Thursday, May 5, 2016

The Wrestler (1974)



Part promotional item and part vanity piece, The Wrestler was produced by real-life sports champion Verne Gagne, who also plays the leading role. Offscreen, Gagne ran the American Wrestling Association, which thrived in the Midwest from 1960 to 1991. Onscreen, he plays Mike Bullard, the aging star athlete of a Midwestern league. Mike clashes with a promoter over the prospect of squaring off against a formidable younger opponent, because Mike is reluctant to risk losing his title before retirement, even though he’s already become as famous for his altruism as for his competitive ability. Yes, The Wrestler is a self-financed hagiography disguised as fictional entertainment—although using the word “entertainment” is a stretch seeing as how The Wrestler is dull, flat, and repetitive, suffering from cheap-looking photography, lifeless musical scoring, and terrible supporting performances. How shoddy does The Wrestler look? Whenever the film cuts to a shot taken with a wide-angle lens during a wrestling scene, the corners of the frame are obscured by the matte box that shielded the lens from extraneous light during filming, meaning that either nobody looked at dailies or that the wrestling scenes were all shot in one marathon session. Either way, it’s a rookie mistake. Despite looking bored in some scenes—no surprise, given how little energy he gets from his scene partners—top-billed actor Ed Asner is okay as the conflicted promoter who wants to do right by his biggest earner and yet also wants to make a splash by invigorating the league. Gagne is stiff as the screen version of himself, often laughing and smiling but failing to convey much emotion, and Billy Robinson is wooden as his would-be challenger.

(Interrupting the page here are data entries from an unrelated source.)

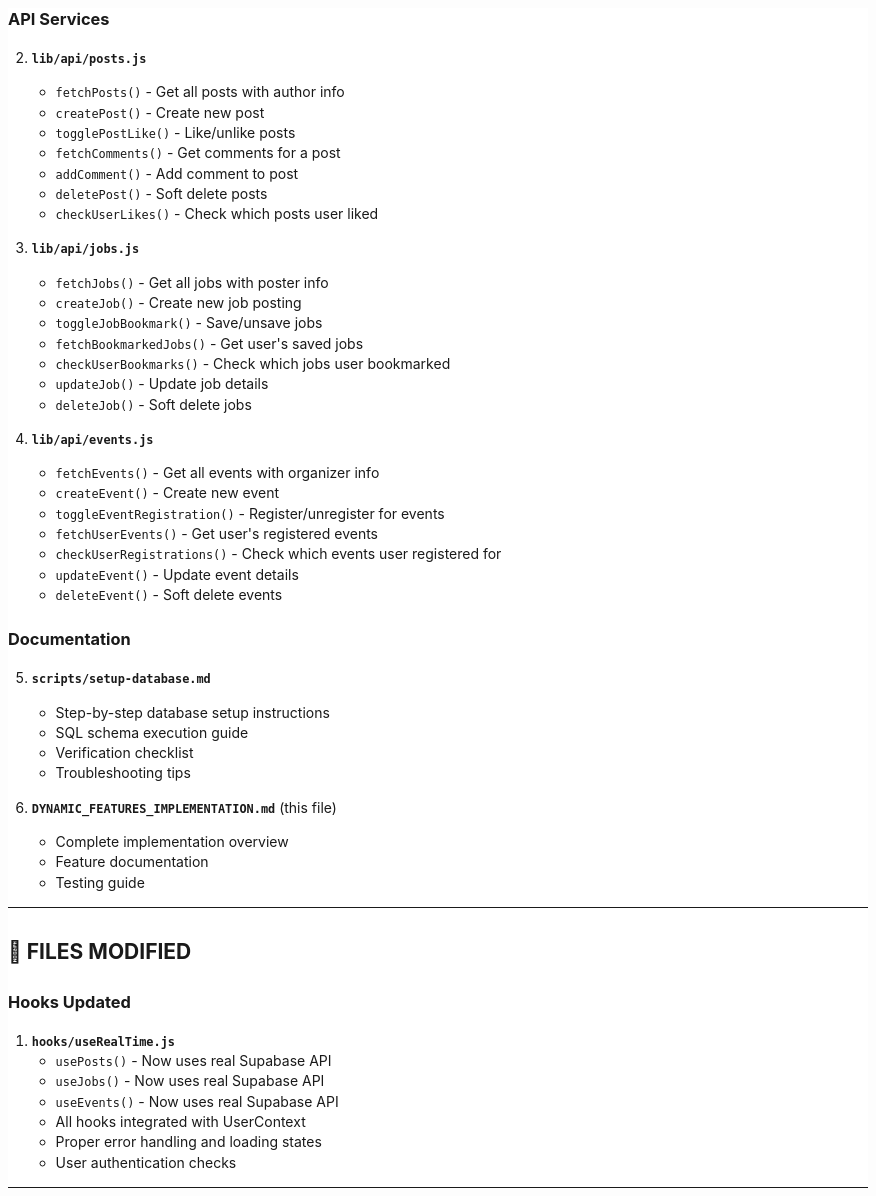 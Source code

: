 ### **API Services**
2. **`lib/api/posts.js`**
   - `fetchPosts()` - Get all posts with author info
   - `createPost()` - Create new post
   - `togglePostLike()` - Like/unlike posts
   - `fetchComments()` - Get comments for a post
   - `addComment()` - Add comment to post
   - `deletePost()` - Soft delete posts
   - `checkUserLikes()` - Check which posts user liked

3. **`lib/api/jobs.js`**
   - `fetchJobs()` - Get all jobs with poster info
   - `createJob()` - Create new job posting
   - `toggleJobBookmark()` - Save/unsave jobs
   - `fetchBookmarkedJobs()` - Get user's saved jobs
   - `checkUserBookmarks()` - Check which jobs user bookmarked
   - `updateJob()` - Update job details
   - `deleteJob()` - Soft delete jobs

4. **`lib/api/events.js`**
   - `fetchEvents()` - Get all events with organizer info
   - `createEvent()` - Create new event
   - `toggleEventRegistration()` - Register/unregister for events
   - `fetchUserEvents()` - Get user's registered events
   - `checkUserRegistrations()` - Check which events user registered for
   - `updateEvent()` - Update event details
   - `deleteEvent()` - Soft delete events

### **Documentation**
5. **`scripts/setup-database.md`**
   - Step-by-step database setup instructions
   - SQL schema execution guide
   - Verification checklist
   - Troubleshooting tips

6. **`DYNAMIC_FEATURES_IMPLEMENTATION.md`** (this file)
   - Complete implementation overview
   - Feature documentation
   - Testing guide

---

## 📝 **FILES MODIFIED**

### **Hooks Updated**
1. **`hooks/useRealTime.js`**
   - `usePosts()` - Now uses real Supabase API
   - `useJobs()` - Now uses real Supabase API
   - `useEvents()` - Now uses real Supabase API
   - All hooks integrated with UserContext
   - Proper error handling and loading states
   - User authentication checks

--- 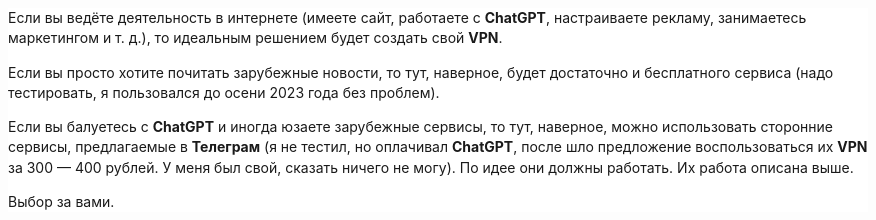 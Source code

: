 Если вы ведёте деятельность в интернете (имеете сайт, работаете с **ChatGPT**, настраиваете рекламу, занимаетесь маркетингом и т. д.), то идеальным решением будет создать свой **VPN**.

Если вы просто хотите почитать зарубежные новости, то тут, наверное, будет достаточно и бесплатного сервиса (надо тестировать, я пользовался до осени 2023 года без проблем).

Если вы балуетесь с **ChatGPT** и иногда юзаете зарубежные сервисы, то тут, наверное, можно использовать сторонние сервисы, предлагаемые в **Телеграм** (я не тестил, но оплачивал **ChatGPT**, после шло предложение воспользоваться их **VPN** за 300 — 400 рублей. У меня был свой, сказать ничего не могу). По идее они должны работать. Их работа описана выше.

Выбор за вами.















































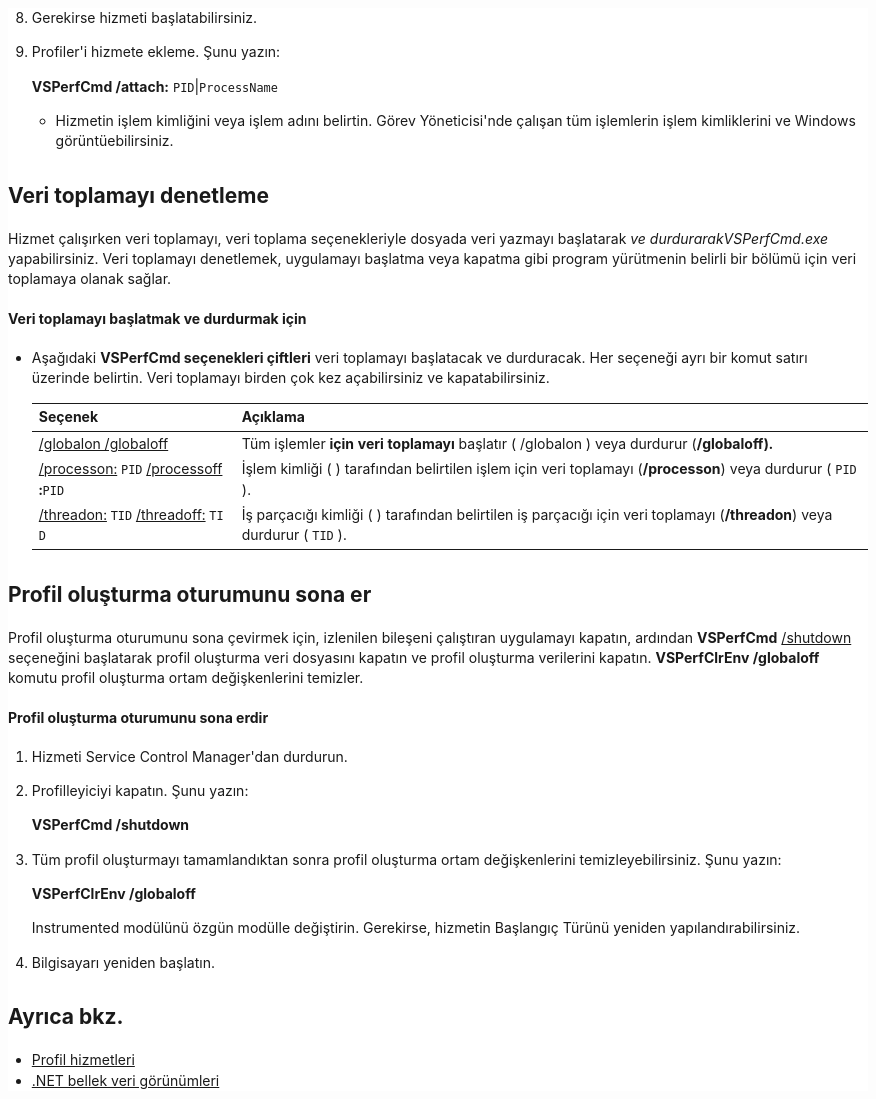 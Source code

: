 8. Gerekirse hizmeti başlatabilirsiniz.

9. Profiler'i hizmete ekleme. Şunu yazın:

     **VSPerfCmd /attach:** `PID`&#124;`ProcessName`

    - Hizmetin işlem kimliğini veya işlem adını belirtin. Görev Yöneticisi'nde çalışan tüm işlemlerin işlem kimliklerini ve Windows görüntüebilirsiniz.

## <a name="control-data-collection"></a>Veri toplamayı denetleme
 Hizmet çalışırken veri toplamayı, veri toplama seçenekleriyle dosyada veri yazmayı başlatarak *ve durdurarakVSPerfCmd.exe* yapabilirsiniz. Veri toplamayı denetlemek, uygulamayı başlatma veya kapatma gibi program yürütmenin belirli bir bölümü için veri toplamaya olanak sağlar.

#### <a name="to-start-and-stop-data-collection"></a>Veri toplamayı başlatmak ve durdurmak için

- Aşağıdaki **VSPerfCmd seçenekleri çiftleri** veri toplamayı başlatacak ve durduracak. Her seçeneği ayrı bir komut satırı üzerinde belirtin. Veri toplamayı birden çok kez açabilirsiniz ve kapatabilirsiniz.

    |Seçenek|Açıklama|
    |------------|-----------------|
    |[/globalon /globaloff](../profiling/globalon-and-globaloff.md)|Tüm işlemler **için veri toplamayı** başlatır ( /globalon ) veya durdurur (**/globaloff).**|
    |[/processon:](../profiling/processon-and-processoff.md)  `PID` [/processoff](../profiling/processon-and-processoff.md) **:**`PID`|İşlem kimliği ( ) tarafından belirtilen işlem için veri toplamayı (**/processon**) veya durdurur ( `PID` ).|
    |[/threadon:](../profiling/threadon-and-threadoff.md)  `TID` [/threadoff:](../profiling/threadon-and-threadoff.md) `TID`|İş parçacığı kimliği ( ) tarafından belirtilen iş parçacığı için veri toplamayı (**/threadon**) veya durdurur ( `TID` ).|

## <a name="end-the-profiling-session"></a>Profil oluşturma oturumunu sona er
 Profil oluşturma oturumunu sona çevirmek için, izlenilen bileşeni çalıştıran uygulamayı kapatın, ardından **VSPerfCmd** [/shutdown](../profiling/shutdown.md) seçeneğini başlatarak profil oluşturma veri dosyasını kapatın ve profil oluşturma verilerini kapatın. **VSPerfClrEnv /globaloff** komutu profil oluşturma ortam değişkenlerini temizler.

#### <a name="to-end-a-profiling-session"></a>Profil oluşturma oturumunu sona erdir

1. Hizmeti Service Control Manager'dan durdurun.

2. Profilleyiciyi kapatın. Şunu yazın:

     **VSPerfCmd /shutdown**

3. Tüm profil oluşturmayı tamamlandıktan sonra profil oluşturma ortam değişkenlerini temizleyebilirsiniz. Şunu yazın:

     **VSPerfClrEnv /globaloff**

     Instrumented modülünü özgün modülle değiştirin. Gerekirse, hizmetin Başlangıç Türünü yeniden yapılandırabilirsiniz.

4. Bilgisayarı yeniden başlatın.

## <a name="see-also"></a>Ayrıca bkz.
- [Profil hizmetleri](../profiling/command-line-profiling-of-services.md)
- [.NET bellek veri görünümleri](../profiling/dotnet-memory-data-views.md)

Worse, The Wrestler frequently devolves into tedium, thanks to the unconvincing subplot about Asner’s character romancing his pretty young secretary, dull scenes involving organized-crime goons, and an endless bar brawl.

The Wrestler: LAME

1 comment:

Douglas said...

Wow, haven't thought about this one in decades. In the early 70's, the televised Wrestling World centered out off an independent television station in Minneapolis (Channel 11 if any one remembers). It was called "All Star Wrestling". The spring of 1974 they promoted this movie heavily out of hour program shown on Sunday mornings. I think they even a portion of episode show the "world premier" highlighting the wrestlers who were in the movie and rotated on the TV show. Vern Gagne was one of "good guys".